These are the key concepts you need to understand to accurately answer the question.

Factorization
Factorization is the process of breaking down an expression into a product of simpler expressions, called factors. It is crucial in many areas of algebra as it simplifies expressions and solves equations. In the context of Partial Fraction Decomposition, factorization of the denominator is the first necessary step.

For the given rational expression, the denominator is a polynomial: \(2x^{4} + 4x^{3} + 2x^{2}\). To factor this polynomial, we look for common factors across all terms. Here, each term shares a factor of \(2x^2\), which allows us to factor it out. This gives us: \(2x^2(x^2 + 2x + 1)\).

Further, we identify \(x^2 + 2x + 1\) as a perfect square, namely \((x + 1)^2\). Thus, the fully factored form of the denominator is \(2x^2(x + 1)^2\). This form reveals the structure needed for setting up the partial fraction decomposition.
Rational Expressions
Rational expressions are fractions where both the numerator and the denominator are polynomials. Simplifying these expressions involves a series of steps like factorization, cancellation, and sometimes performing long division.

Understanding rational expressions is important for performing operations such as addition, subtraction, multiplication, and division with algebraic fractions. Each of these steps requires the notions of simplification and manipulation based on algebraic rules.

In the realm of partial fraction decomposition, simplifying the expression begins with factorizing the denominator. As demonstrated in this exercise, recognizing the structure of the denominator \(2x^2(x + 1)^2\) guides us in breaking down the expression into simpler, understandable components.
Algebraic Fractions
Algebraic fractions are fractions that contain variables in the numerator, the denominator, or both. They are similar to numerical fractions but require extra care due to the presence of variables.

In algebraic fractions, the process of partial fraction decomposition is employed to express a complex fraction into simpler components.

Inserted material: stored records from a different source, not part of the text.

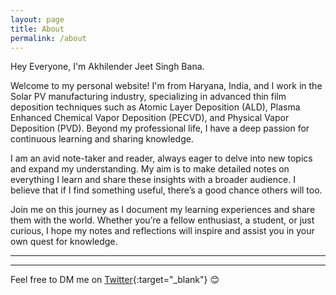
 ```yaml
---
layout: page
title: About
permalink: /about
---
```


Hey Everyone, I'm Akhilender Jeet Singh Bana.

Welcome to my personal website! I'm from Haryana, India, and I work in the Solar PV manufacturing industry, specializing in advanced thin film deposition techniques such as Atomic Layer Deposition (ALD), Plasma Enhanced Chemical Vapor Deposition (PECVD), and Physical Vapor Deposition (PVD). Beyond my professional life, I have a deep passion for continuous learning and sharing knowledge. 

I am an avid note-taker and reader, always eager to delve into new topics and expand my understanding. My aim is to make detailed notes on everything I learn and share these insights with a broader audience. I believe that if I find something useful, there’s a good chance others will too.

Join me on this journey as I document my learning experiences and share them with the world. Whether you’re a fellow enthusiast, a student, or just curious, I hope my notes and reflections will inspire and assist you in your own quest for knowledge. 

<!-- If you want to know more about me, here is my personal user manual inspired from [Julia Saxena](https://twitter.com/julia_saxena) -->

--- 
<!-- 
# What are some honest, unfiltered things about me?

## What drives me nuts?

### What are my quirks?

# How can people earn an extra gold star with me?

# What qualities do I particularly value in people who work with you?

# What are some things that people might misunderstand about you that you should calrify? 

---

# What is the best way to communicate with me?

# What is the best way to convince me to do something?

# How do I like to give feedback?

# How do I like to get feedback? -->

---




Feel free to DM me on [Twitter](https://twitter.com/F1killua){:target="\_blank"} 😊  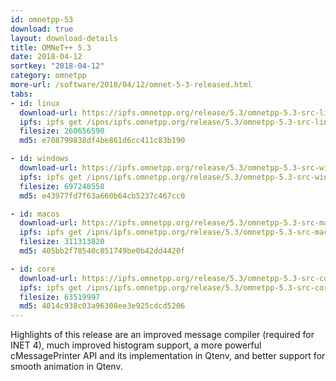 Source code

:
 ```yaml
---
id: omnetpp-53
download: true
layout: download-details
title: OMNeT++ 5.3
date: 2018-04-12
sortkey: "2018-04-12"
category: omnetpp
more-url: /software/2018/04/12/omnet-5-3-released.html
tabs:
- id: linux
  download-url: https://ipfs.omnetpp.org/release/5.3/omnetpp-5.3-src-linux.tgz
  ipfs: ipfs get /ipns/ipfs.omnetpp.org/release/5.3/omnetpp-5.3-src-linux.tgz
  filesize: 260656590
  md5: e708799838df4be861d6cc411c83b190

- id: windows
  download-url: https://ipfs.omnetpp.org/release/5.3/omnetpp-5.3-src-windows.zip
  ipfs: ipfs get /ipns/ipfs.omnetpp.org/release/5.3/omnetpp-5.3-src-windows.zip
  filesize: 697248558
  md5: e43977fd7f63a660b64cb5237c467cc0

- id: macos
  download-url: https://ipfs.omnetpp.org/release/5.3/omnetpp-5.3-src-macosx.tgz
  ipfs: ipfs get /ipns/ipfs.omnetpp.org/release/5.3/omnetpp-5.3-src-macosx.tgz
  filesize: 311313820
  md5: 405bb2f78540c851749be0b42dd4420f

- id: core
  download-url: https://ipfs.omnetpp.org/release/5.3/omnetpp-5.3-src-core.tgz
  ipfs: ipfs get /ipns/ipfs.omnetpp.org/release/5.3/omnetpp-5.3-src-core.tgz
  filesize: 63519997
  md5: 4014c938c03a96308ee3e925cdcd5206
---
```


Highlights of this release are an improved message compiler (required for INET 4), much improved histogram support, a more powerful cMessagePrinter API and its implementation in Qtenv, and better support for smooth animation in Qtenv.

This approach is particularly useful in calculus for integrating rational functions or solving differential equations.

The decomposition set up \(\frac{A}{x} + \frac{B}{x^2} + \frac{C}{x+1} + \frac{D}{(x+1)^2}\) shows how the original complex algebraic fraction can be expressed as a sum of simpler fractions whose denominators are the factors of the original denominator. This method allows easier management and manipulation of complex algebraic fractions.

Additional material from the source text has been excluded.